The following account of a similar disaster in the Arctic seas is even more thrilling than the above. It is from the pen of Mr. P.T. McGrath, a Newfoundland journalist. “In 1881 the Greely Expedition, sent into the Arctic regions by the United States Government, established itself at Lady Franklin Bay for a three years’ sojourn. Two years later the Newfoundland sealer Proteus was sent north with stores and supplies to be landed at Cape Sabine, at the head of Melville Bay, for the use of the explorers when they retreated to that spot. The ship, however, was pushed into the ice in that bay by the orders of the inexperienced American officer in charge of the expedition, and she was crushed so that she sank within an hour, not an article aboard being saved, and the crew having themselves to make a three-hundred-mile voyage in open boats to South Greenland, where a collier picked them up and brought them home again. When the explorers came south in October they found themselves faced with the certainty of absolute starvation and the terrible prospect that not a man in the party would escape the worst of deaths, for they were marooned on a desolate Arctic headland, without shelter, food, or firing, with not a human being for hundreds of miles, and absolutely no hope of relief under the most favourable outlook for six or eight months. It is impossible to give anything like an idea of the terrible tortures these thirty-one humans endured during this desperate winter. After they had consumed their scanty supplies which they brought with them in their boats from the north, they had to maintain life by means of shellfish caught with their naked hands along the shore, and then to make an unpalatable yet acceptable mess of their sealskin boots and garments, until at last, as the less robust of the party died, the others kept themselves alive by the dreadful alternative of cannibalism. When the two strongest of the Newfoundland seal fleet, purchased by the American Government, and equipped at the cost of $250,000, were pushed north the next spring, at a date earlier than the Arctic Circle had ever been entered before, only six of the party remained alive to tell the tale of a fight against death absolutely unique in the records of marine adventure in any part of the known world.”

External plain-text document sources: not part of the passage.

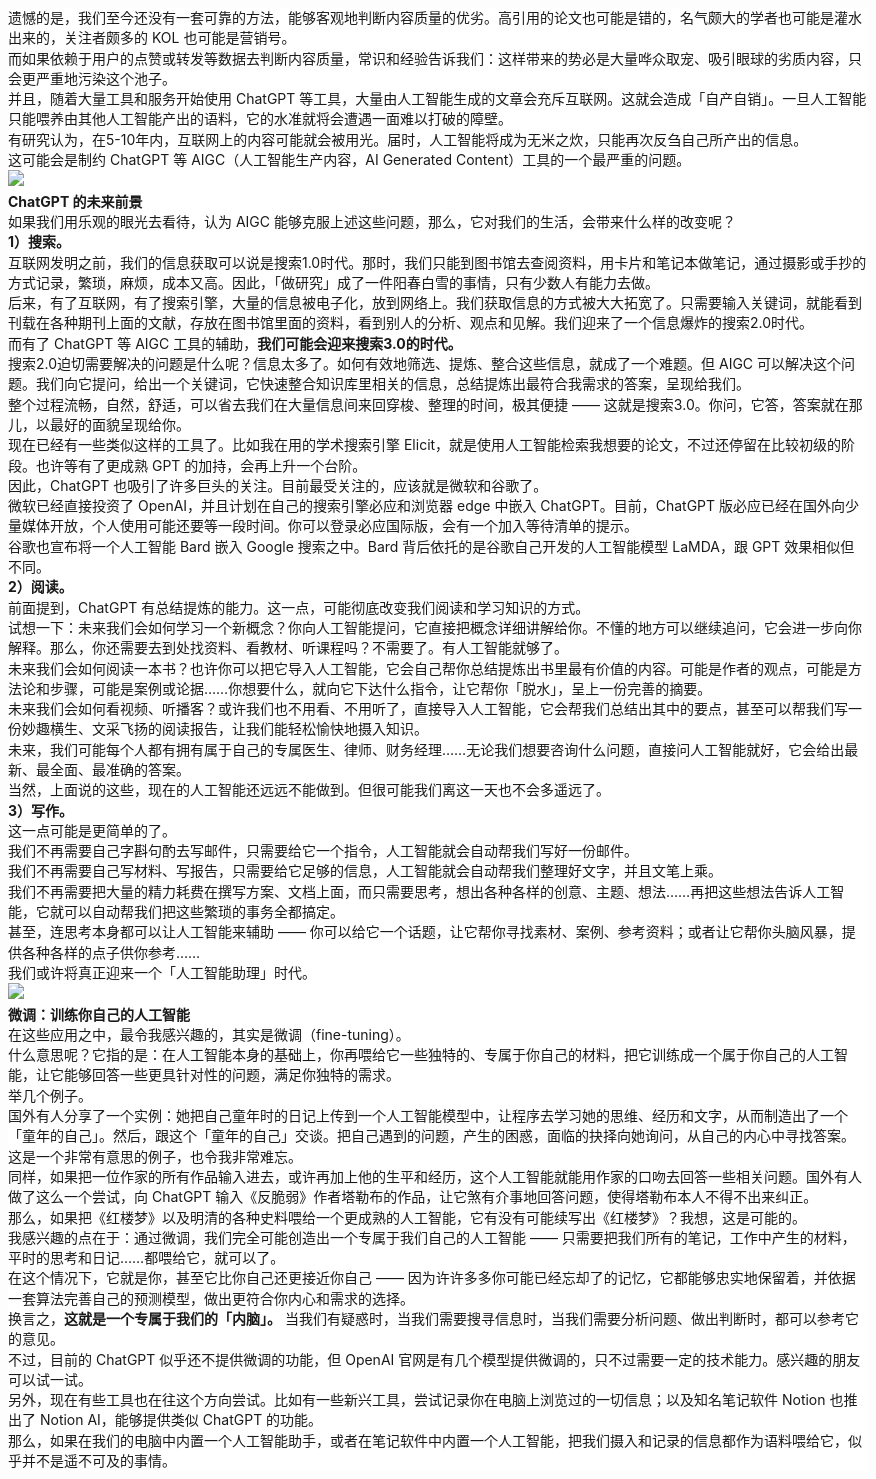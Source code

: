 遗憾的是，我们至今还没有一套可靠的方法，能够客观地判断内容质量的优劣。高引用的论文也可能是错的，名气颇大的学者也可能是灌水出来的，关注者颇多的 KOL
也可能是营销号。  
而如果依赖于用户的点赞或转发等数据去判断内容质量，常识和经验告诉我们：这样带来的势必是大量哗众取宠、吸引眼球的劣质内容，只会更严重地污染这个池子。  
并且，随着大量工具和服务开始使用 ChatGPT
等工具，大量由人工智能生成的文章会充斥互联网。这就会造成「自产自销」。一旦人工智能只能喂养由其他人工智能产出的语料，它的水准就将会遭遇一面难以打破的障壁。  
有研究认为，在5-10年内，互联网上的内容可能就会被用光。届时，人工智能将成为无米之炊，只能再次反刍自己所产出的信息。  
这可能会是制约 ChatGPT 等 AIGC（人工智能生产内容，AI Generated Content）工具的一个最严重的问题。  
![](https://mmbiz.qpic.cn/mmbiz_png/yWXmuSFeCk17IVGzCR5kha9El3FjkFq2uoRVAw1eAXtvqC3YJCMINAocOGEdvzWrRjH12AHQPT0ia39U5bJNhkg/640?wx_fmt=png)  
**ChatGPT 的未来前景**  
如果我们用乐观的眼光去看待，认为 AIGC 能够克服上述这些问题，那么，它对我们的生活，会带来什么样的改变呢？  
**1）搜索。**  
互联网发明之前，我们的信息获取可以说是搜索1.0时代。那时，我们只能到图书馆去查阅资料，用卡片和笔记本做笔记，通过摄影或手抄的方式记录，繁琐，麻烦，成本又高。因此，「做研究」成了一件阳春白雪的事情，只有少数人有能力去做。  
后来，有了互联网，有了搜索引擎，大量的信息被电子化，放到网络上。我们获取信息的方式被大大拓宽了。只需要输入关键词，就能看到刊载在各种期刊上面的文献，存放在图书馆里面的资料，看到别人的分析、观点和见解。我们迎来了一个信息爆炸的搜索2.0时代。  
而有了 ChatGPT 等 AIGC 工具的辅助，**我们可能会迎来搜索3.0的时代。**  
搜索2.0迫切需要解决的问题是什么呢？信息太多了。如何有效地筛选、提炼、整合这些信息，就成了一个难题。但 AIGC
可以解决这个问题。我们向它提问，给出一个关键词，它快速整合知识库里相关的信息，总结提炼出最符合我需求的答案，呈现给我们。  
整个过程流畅，自然，舒适，可以省去我们在大量信息间来回穿梭、整理的时间，极其便捷 —— 这就是搜索3.0。你问，它答，答案就在那儿，以最好的面貌呈现给你。  
现在已经有一些类似这样的工具了。比如我在用的学术搜索引擎 Elicit，就是使用人工智能检索我想要的论文，不过还停留在比较初级的阶段。也许等有了更成熟
GPT 的加持，会再上升一个台阶。  
因此，ChatGPT 也吸引了许多巨头的关注。目前最受关注的，应该就是微软和谷歌了。  
微软已经直接投资了 OpenAI，并且计划在自己的搜索引擎必应和浏览器 edge 中嵌入 ChatGPT。目前，ChatGPT
版必应已经在国外向少量媒体开放，个人使用可能还要等一段时间。你可以登录必应国际版，会有一个加入等待清单的提示。  
谷歌也宣布将一个人工智能 Bard 嵌入 Google 搜索之中。Bard 背后依托的是谷歌自己开发的人工智能模型 LaMDA，跟 GPT 效果相似但不同。  
**2）阅读。**  
前面提到，ChatGPT 有总结提炼的能力。这一点，可能彻底改变我们阅读和学习知识的方式。  
试想一下：未来我们会如何学习一个新概念？你向人工智能提问，它直接把概念详细讲解给你。不懂的地方可以继续追问，它会进一步向你解释。那么，你还需要去到处找资料、看教材、听课程吗？不需要了。有人工智能就够了。  
未来我们会如何阅读一本书？也许你可以把它导入人工智能，它会自己帮你总结提炼出书里最有价值的内容。可能是作者的观点，可能是方法论和步骤，可能是案例或论据……你想要什么，就向它下达什么指令，让它帮你「脱水」，呈上一份完善的摘要。  
未来我们会如何看视频、听播客？或许我们也不用看、不用听了，直接导入人工智能，它会帮我们总结出其中的要点，甚至可以帮我们写一份妙趣横生、文采飞扬的阅读报告，让我们能轻松愉快地摄入知识。  
未来，我们可能每个人都有拥有属于自己的专属医生、律师、财务经理……无论我们想要咨询什么问题，直接问人工智能就好，它会给出最新、最全面、最准确的答案。  
当然，上面说的这些，现在的人工智能还远远不能做到。但很可能我们离这一天也不会多遥远了。  
**3）写作。**  
这一点可能是更简单的了。  
我们不再需要自己字斟句酌去写邮件，只需要给它一个指令，人工智能就会自动帮我们写好一份邮件。  
我们不再需要自己写材料、写报告，只需要给它足够的信息，人工智能就会自动帮我们整理好文字，并且文笔上乘。  
我们不再需要把大量的精力耗费在撰写方案、文档上面，而只需要思考，想出各种各样的创意、主题、想法……再把这些想法告诉人工智能，它就可以自动帮我们把这些繁琐的事务全都搞定。  
甚至，连思考本身都可以让人工智能来辅助 —— 你可以给它一个话题，让它帮你寻找素材、案例、参考资料；或者让它帮你头脑风暴，提供各种各样的点子供你参考……  
我们或许将真正迎来一个「人工智能助理」时代。  
![](https://mmbiz.qpic.cn/mmbiz_png/yWXmuSFeCk17IVGzCR5kha9El3FjkFq2uoRVAw1eAXtvqC3YJCMINAocOGEdvzWrRjH12AHQPT0ia39U5bJNhkg/640?wx_fmt=png)  
**微调：训练你自己的人工智能**  
在这些应用之中，最令我感兴趣的，其实是微调（fine-tuning）。  
什么意思呢？它指的是：在人工智能本身的基础上，你再喂给它一些独特的、专属于你自己的材料，把它训练成一个属于你自己的人工智能，让它能够回答一些更具针对性的问题，满足你独特的需求。  
举几个例子。  
国外有人分享了一个实例：她把自己童年时的日记上传到一个人工智能模型中，让程序去学习她的思维、经历和文字，从而制造出了一个「童年的自己」。然后，跟这个「童年的自己」交谈。把自己遇到的问题，产生的困惑，面临的抉择向她询问，从自己的内心中寻找答案。  
这是一个非常有意思的例子，也令我非常难忘。  
同样，如果把一位作家的所有作品输入进去，或许再加上他的生平和经历，这个人工智能就能用作家的口吻去回答一些相关问题。国外有人做了这么一个尝试，向
ChatGPT 输入《反脆弱》作者塔勒布的作品，让它煞有介事地回答问题，使得塔勒布本人不得不出来纠正。  
那么，如果把《红楼梦》以及明清的各种史料喂给一个更成熟的人工智能，它有没有可能续写出《红楼梦》？我想，这是可能的。  
我感兴趣的点在于：通过微调，我们完全可能创造出一个专属于我们自己的人工智能 ——
只需要把我们所有的笔记，工作中产生的材料，平时的思考和日记……都喂给它，就可以了。  
在这个情况下，它就是你，甚至它比你自己还更接近你自己 ——
因为许许多多你可能已经忘却了的记忆，它都能够忠实地保留着，并依据一套算法完善自己的预测模型，做出更符合你内心和需求的选择。  
换言之，**这就是一个专属于我们的「内脑」。** 当我们有疑惑时，当我们需要搜寻信息时，当我们需要分析问题、做出判断时，都可以参考它的意见。  
不过，目前的 ChatGPT 似乎还不提供微调的功能，但 OpenAI 官网是有几个模型提供微调的，只不过需要一定的技术能力。感兴趣的朋友可以试一试。  
另外，现在有些工具也在往这个方向尝试。比如有一些新兴工具，尝试记录你在电脑上浏览过的一切信息；以及知名笔记软件 Notion 也推出了 Notion
AI，能够提供类似 ChatGPT 的功能。  
那么，如果在我们的电脑中内置一个人工智能助手，或者在笔记软件中内置一个人工智能，把我们摄入和记录的信息都作为语料喂给它，似乎并不是遥不可及的事情。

During the year 1909 the icebergs off the Newfoundland coast were more numerous than for many years previously. Some scientists have attributed it to an icequake in the Arctic Regions, which broke up the vast continent of ice there. The great boulders having gained their freedom, they were brought down towards the south on the bosom of the Arctic current. From Cabot Tower, on Signal Hill, near St. John’s, as many as two hundred bergs were seen to pass by in a majestic procession during one day, and this in the month of June. Lest it may be thought that the air in St. John’s would be of a frigid nature during this procession, it is only just to say that the weather was as charming as June weather in England. It was at this time that the Allan liner Mongolian was jammed in the ice outside St. John’s Harbour for several days, and the people of St. John’s, for the first time in fifty years, saw the novel spectacle of passengers descending from the liner and walking across the ice to the shore.

Another species of iceberg with which navigators have to contend is the “growler,” a berg which just peers above the water, and carries its greatest bulk below. Sometimes it is impossible to detect these, however keen the lookout may be, until the captain experiences a bump at the bow, and finds that an iron plate has been smashed in by the force of the impact.